Ele afirma que todas as empresas vão sofrer pressão para implementar medidas concretas em ESG. “Dependendo do setor, a maior fonte de cobrança vai vir da regulação, ou do consumidor, ou dos fornecedores, ou dos investidores. Todas essas fontes de pressão já estão atuando. O que varia é o grau de importância de cada uma delas de acordo com a área de atuação da empresa.”
Para Picanço, a governança está na base das ações, especialmente para corporações que prestam serviço ao poder público. “É fundamental implementar ações robustas de compliance, anticorrupção e em busca por diversidade nas equipes e transparência nos processos”, afirma.

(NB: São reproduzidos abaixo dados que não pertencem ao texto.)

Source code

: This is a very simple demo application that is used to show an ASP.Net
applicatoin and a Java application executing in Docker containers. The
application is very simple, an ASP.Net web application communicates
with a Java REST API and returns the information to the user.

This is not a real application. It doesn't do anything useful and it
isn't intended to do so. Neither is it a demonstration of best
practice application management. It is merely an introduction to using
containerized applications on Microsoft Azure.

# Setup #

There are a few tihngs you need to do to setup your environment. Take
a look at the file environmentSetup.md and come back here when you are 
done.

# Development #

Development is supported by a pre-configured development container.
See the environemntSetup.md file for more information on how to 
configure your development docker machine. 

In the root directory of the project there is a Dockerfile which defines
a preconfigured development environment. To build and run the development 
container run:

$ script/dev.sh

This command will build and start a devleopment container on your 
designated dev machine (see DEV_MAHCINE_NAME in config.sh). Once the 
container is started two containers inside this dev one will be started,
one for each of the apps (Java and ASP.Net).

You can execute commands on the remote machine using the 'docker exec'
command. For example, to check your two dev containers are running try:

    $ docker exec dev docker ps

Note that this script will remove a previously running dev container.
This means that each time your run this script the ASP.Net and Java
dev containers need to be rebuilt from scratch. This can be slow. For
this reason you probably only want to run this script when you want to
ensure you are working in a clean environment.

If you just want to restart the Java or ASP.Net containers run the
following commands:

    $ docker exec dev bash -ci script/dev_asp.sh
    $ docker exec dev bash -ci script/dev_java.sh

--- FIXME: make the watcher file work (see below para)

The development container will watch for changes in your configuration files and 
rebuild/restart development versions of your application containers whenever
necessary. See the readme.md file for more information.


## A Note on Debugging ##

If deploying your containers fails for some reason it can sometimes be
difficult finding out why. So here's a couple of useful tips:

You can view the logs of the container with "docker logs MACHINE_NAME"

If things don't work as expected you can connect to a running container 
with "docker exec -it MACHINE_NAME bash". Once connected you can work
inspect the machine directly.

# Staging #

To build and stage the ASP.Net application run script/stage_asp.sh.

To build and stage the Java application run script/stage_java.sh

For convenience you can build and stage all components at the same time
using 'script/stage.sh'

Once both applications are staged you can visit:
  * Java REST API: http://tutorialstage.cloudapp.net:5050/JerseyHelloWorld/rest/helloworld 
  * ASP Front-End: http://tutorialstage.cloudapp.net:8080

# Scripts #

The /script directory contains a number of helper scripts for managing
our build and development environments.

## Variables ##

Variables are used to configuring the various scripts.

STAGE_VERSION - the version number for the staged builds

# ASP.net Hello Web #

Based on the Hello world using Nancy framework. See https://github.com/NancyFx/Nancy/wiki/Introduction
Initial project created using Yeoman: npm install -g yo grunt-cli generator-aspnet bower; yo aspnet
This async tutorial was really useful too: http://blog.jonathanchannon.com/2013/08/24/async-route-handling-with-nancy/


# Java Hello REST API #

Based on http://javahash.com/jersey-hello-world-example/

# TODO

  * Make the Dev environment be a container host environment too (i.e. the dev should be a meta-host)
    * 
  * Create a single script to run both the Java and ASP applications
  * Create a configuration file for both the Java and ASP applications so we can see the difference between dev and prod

Já o pilar social, segundo ele, reflete as características específicas da sociedade brasileira. “Temos questões socioeconômicas profundas no Brasil, para as quais as empresas em geral ainda não dão a devida atenção.”
Por fim, no campo ambiental, contribuir para que toda a cadeia mude processos ajuda não só a reduzir emissões, como também ganhar eficiência. “O mundo corporativo precisa investir em mapeamento e monitoramento de suas cadeias de suprimentos, tanto imediatas quanto estendidas. E as startups têm muito a contribuir nesse sentido.”